[PHP] Redirection problem

programming
1

Hello, I’m trying to create a login page but for some reason my authentication page isn’t redirecting properly (actually, its not redirecting at all) like it’s supposed to.

Both the login page and authentication pages are stored in the same directory.
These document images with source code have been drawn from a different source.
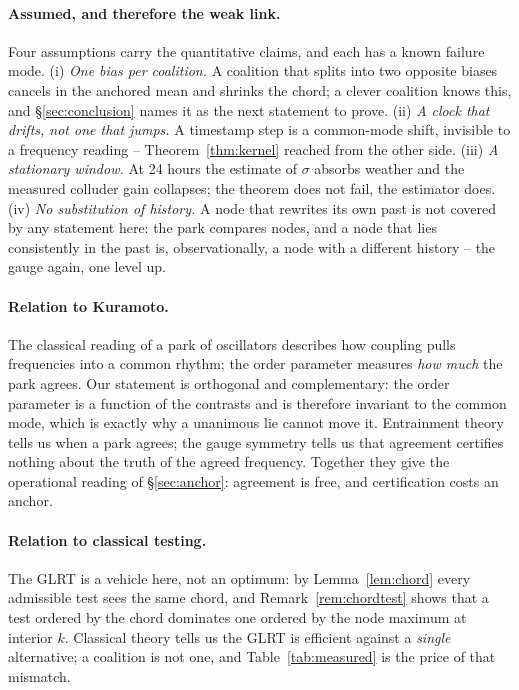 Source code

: \documentclass[10pt,twocolumn,a4paper]{article}
\theoremstyle{definition}
\theoremstyle{remark}
\begin{document}
\paragraph{Assumed, and therefore the weak link.} Four assumptions carry the
quantitative claims, and each has a known failure mode. (i) \emph{One bias per
coalition.} A coalition that splits into two opposite biases cancels in the
anchored mean and shrinks the chord; a clever coalition knows this, and
\S\ref{sec:conclusion} names it as the next statement to prove. (ii) \emph{A clock
that drifts, not one that jumps.} A timestamp step is a common-mode shift,
invisible to a frequency reading -- Theorem~\ref{thm:kernel} reached from the
other side. (iii) \emph{A stationary window.} At 24 hours the estimate of $\sigma$
absorbs weather and the measured colluder gain collapses; the theorem does not
fail, the estimator does. (iv) \emph{No substitution of history.} A node that
rewrites its own past is not covered by any statement here: the park compares
nodes, and a node that lies consistently in the past is, observationally, a node
with a different history -- the gauge again, one level up.

\paragraph{Relation to Kuramoto.} The classical reading of a park of oscillators
\cite{kuramoto1975} describes how coupling pulls frequencies into a common rhythm;
the order parameter measures \emph{how much} the park agrees. Our statement is
orthogonal and complementary: the order parameter is a function of the contrasts
and is therefore invariant to the common mode, which is exactly why a unanimous
lie cannot move it. Entrainment theory tells us when a park agrees; the gauge
symmetry tells us that agreement certifies nothing about the truth of the agreed
frequency. Together they give the operational reading of \S\ref{sec:anchor}:
agreement is free, and certification costs an anchor.

\paragraph{Relation to classical testing.} The GLRT is a vehicle here, not an
optimum: by Lemma~\ref{lem:chord} every admissible test sees the same chord, and
Remark~\ref{rem:chordtest} shows that a test ordered by the chord dominates one
ordered by the node maximum at interior $k$. Classical theory \cite{lehmann2005}
tells us the GLRT is efficient against a \emph{single} alternative; a coalition is
not one, and Table~\ref{tab:measured} is the price of that mismatch.
\end{document}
If the user leaves one of the fields blank, the authentication page is supposed to redirect back to the login form with a variable in the query string telling which error should be displayed.

Here’s the login page:

<!DOCTYPE html PUBLIC "-//W3C//DTD XHTML 1.0 Transitional//EN" "http://www.w3.org/TR/xhtml1/DTD/xhtml1-transitional.dtd">
<html xmlns="http://www.w3.org/1999/xhtml">
<head>
<meta http-equiv="Content-Type" content="text/html; charset=iso-8859-1" />
<title>Login</title>
</head>

<body>
<?php
    if(isset($_GET['unset'])) {
        switch ($_GET['unset']) {
            case 'both':
                echo "Please enter a username and password.<br />";
                break;
            case 'pword':
                echo "Please enter a password.<br />";
                break;
            case 'name':
                echo "Please enter a username.<br />";
                break;
        }
    }
?>

<form action="authenticate.php" method="post">
    Name: <input type="text" name="name" /><br />
    Password: <input type="password" name="pword" /><br />
    <input type="checkbox" name="remember_me" value="TRUE" />Remember me?<br />
    <input type="submit" name="login" value="login" />
</form>
</body>
</html>

And here’s the authentication page:

<?php
    // Make sure the server doesn't cache this file.
    header("Cache-Control: no-cache, must-revalidate");
    header("Expires: Mon, 26 Jul 1997 05:00:00 GMT");
    
    if( isset($_POST['login']) ) {
        // Check to see if any of the fields are not set.
        if( !isset($_POST['name']) && !isset($_POST['pword']) ) {
            header("Location: http://" . $_SERVER['HTTP_HOST'] . dirname($_SERVER['PHP_SELF']) . "/login.php?unset=both");
            exit;
        } elseif( !isset($_POST['pword']) ) {
            header("Location: http://" . $_SERVER['HTTP_HOST'] . dirname($_SERVER['PHP_SELF']) . "/login.php?unset=pword" );
            exit;
        } elseif( !isset($_POST['name']) ) {
            header("Location: http://" . $_SERVER['HTTP_HOST'] . dirname($_SERVER['PHP_SELF']) . "/login.php?unset=name" );
            exit;
        }
        
        // Set POST variables to variables that are easier to type.
        $name = $_POST['name'];
        $pword = $_POST['pword'];
        
        // Set cookie if user wants to be remembered
        if($_POST['remember_me']) {
            session_start();
            setcookie('remember', 1, (time()+60*60*24*30));
        } else {
            session_start();
            setcookie('remember', 0, (time()+60*60*24*30));
        }
        
        echo "$name, $pword";
        
    } else {
        echo "Uh oh, your not supposed to be here!";
    }
?>

The authentication page isn’t done yet but shouldn’t it redirect if one of the fields is left blank? Some help would be greatly appreciated as I can’t see the error.